--- Data for the task Enclosed Below ---

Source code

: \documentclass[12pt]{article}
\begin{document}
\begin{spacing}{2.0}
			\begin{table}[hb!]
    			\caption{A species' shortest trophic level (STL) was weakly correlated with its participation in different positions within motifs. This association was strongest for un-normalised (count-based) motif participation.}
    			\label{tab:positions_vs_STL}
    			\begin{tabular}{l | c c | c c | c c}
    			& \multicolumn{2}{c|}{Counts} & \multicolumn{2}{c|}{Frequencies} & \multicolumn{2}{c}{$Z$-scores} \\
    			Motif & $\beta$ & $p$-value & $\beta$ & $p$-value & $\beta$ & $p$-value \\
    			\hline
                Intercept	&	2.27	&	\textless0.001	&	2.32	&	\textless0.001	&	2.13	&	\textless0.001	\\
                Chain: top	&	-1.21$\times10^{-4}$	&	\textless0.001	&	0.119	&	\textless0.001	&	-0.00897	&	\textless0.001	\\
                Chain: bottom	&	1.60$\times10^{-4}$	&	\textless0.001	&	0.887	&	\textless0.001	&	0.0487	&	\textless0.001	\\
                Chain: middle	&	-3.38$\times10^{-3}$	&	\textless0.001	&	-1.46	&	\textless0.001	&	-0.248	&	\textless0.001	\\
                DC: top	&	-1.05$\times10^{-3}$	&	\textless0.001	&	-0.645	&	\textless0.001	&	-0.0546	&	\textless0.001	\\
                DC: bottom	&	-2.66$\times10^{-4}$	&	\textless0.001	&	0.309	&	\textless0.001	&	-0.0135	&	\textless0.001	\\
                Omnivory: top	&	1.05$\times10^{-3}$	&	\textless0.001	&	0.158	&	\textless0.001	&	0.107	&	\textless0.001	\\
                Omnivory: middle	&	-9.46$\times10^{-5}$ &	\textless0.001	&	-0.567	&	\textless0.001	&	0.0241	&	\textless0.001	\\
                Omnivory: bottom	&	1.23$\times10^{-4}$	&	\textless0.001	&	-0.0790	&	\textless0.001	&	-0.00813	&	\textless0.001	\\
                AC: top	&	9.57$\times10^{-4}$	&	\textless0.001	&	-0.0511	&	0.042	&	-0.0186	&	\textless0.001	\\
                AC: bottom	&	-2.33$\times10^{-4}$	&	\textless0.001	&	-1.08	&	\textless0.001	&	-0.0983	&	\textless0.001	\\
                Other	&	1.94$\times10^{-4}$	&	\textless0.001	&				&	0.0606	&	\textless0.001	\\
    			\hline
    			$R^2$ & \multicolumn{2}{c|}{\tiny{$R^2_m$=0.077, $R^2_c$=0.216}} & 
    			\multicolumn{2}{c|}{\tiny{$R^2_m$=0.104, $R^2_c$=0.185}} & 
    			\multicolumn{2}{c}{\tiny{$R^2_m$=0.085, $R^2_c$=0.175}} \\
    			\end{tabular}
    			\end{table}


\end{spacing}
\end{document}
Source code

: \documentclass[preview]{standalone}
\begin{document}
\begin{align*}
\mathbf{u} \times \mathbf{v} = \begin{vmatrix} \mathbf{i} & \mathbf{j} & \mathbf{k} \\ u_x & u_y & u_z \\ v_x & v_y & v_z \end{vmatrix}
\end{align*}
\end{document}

--- End of Enclosed Data for the task ---

Work to complete: All of the lines above need to be given again exactly.

Solution to this exercise:
Source code

: \documentclass[12pt]{article}
\begin{document}
\begin{spacing}{2.0}
			\begin{table}[hb!]
    			\caption{A species' shortest trophic level (STL) was weakly correlated with its participation in different positions within motifs. This association was strongest for un-normalised (count-based) motif participation.}
    			\label{tab:positions_vs_STL}
    			\begin{tabular}{l | c c | c c | c c}
    			& \multicolumn{2}{c|}{Counts} & \multicolumn{2}{c|}{Frequencies} & \multicolumn{2}{c}{$Z$-scores} \\
    			Motif & $\beta$ & $p$-value & $\beta$ & $p$-value & $\beta$ & $p$-value \\
    			\hline
                Intercept	&	2.27	&	\textless0.001	&	2.32	&	\textless0.001	&	2.13	&	\textless0.001	\\
                Chain: top	&	-1.21$\times10^{-4}$	&	\textless0.001	&	0.119	&	\textless0.001	&	-0.00897	&	\textless0.001	\\
                Chain: bottom	&	1.60$\times10^{-4}$	&	\textless0.001	&	0.887	&	\textless0.001	&	0.0487	&	\textless0.001	\\
                Chain: middle	&	-3.38$\times10^{-3}$	&	\textless0.001	&	-1.46	&	\textless0.001	&	-0.248	&	\textless0.001	\\
                DC: top	&	-1.05$\times10^{-3}$	&	\textless0.001	&	-0.645	&	\textless0.001	&	-0.0546	&	\textless0.001	\\
                DC: bottom	&	-2.66$\times10^{-4}$	&	\textless0.001	&	0.309	&	\textless0.001	&	-0.0135	&	\textless0.001	\\
                Omnivory: top	&	1.05$\times10^{-3}$	&	\textless0.001	&	0.158	&	\textless0.001	&	0.107	&	\textless0.001	\\
                Omnivory: middle	&	-9.46$\times10^{-5}$ &	\textless0.001	&	-0.567	&	\textless0.001	&	0.0241	&	\textless0.001	\\
                Omnivory: bottom	&	1.23$\times10^{-4}$	&	\textless0.001	&	-0.0790	&	\textless0.001	&	-0.00813	&	\textless0.001	\\
                AC: top	&	9.57$\times10^{-4}$	&	\textless0.001	&	-0.0511	&	0.042	&	-0.0186	&	\textless0.001	\\
                AC: bottom	&	-2.33$\times10^{-4}$	&	\textless0.001	&	-1.08	&	\textless0.001	&	-0.0983	&	\textless0.001	\\
                Other	&	1.94$\times10^{-4}$	&	\textless0.001	&				&	0.0606	&	\textless0.001	\\
    			\hline
    			$R^2$ & \multicolumn{2}{c|}{\tiny{$R^2_m$=0.077, $R^2_c$=0.216}} & 
    			\multicolumn{2}{c|}{\tiny{$R^2_m$=0.104, $R^2_c$=0.185}} & 
    			\multicolumn{2}{c}{\tiny{$R^2_m$=0.085, $R^2_c$=0.175}} \\
    			\end{tabular}
    			\end{table}


\end{spacing}
\end{document}
Source code

: \documentclass[preview]{standalone}
\begin{document}
\begin{align*}
\mathbf{u} \times \mathbf{v} = \begin{vmatrix} \mathbf{i} & \mathbf{j} & \mathbf{k} \\ u_x & u_y & u_z \\ v_x & v_y & v_z \end{vmatrix}
\end{align*}
\end{document}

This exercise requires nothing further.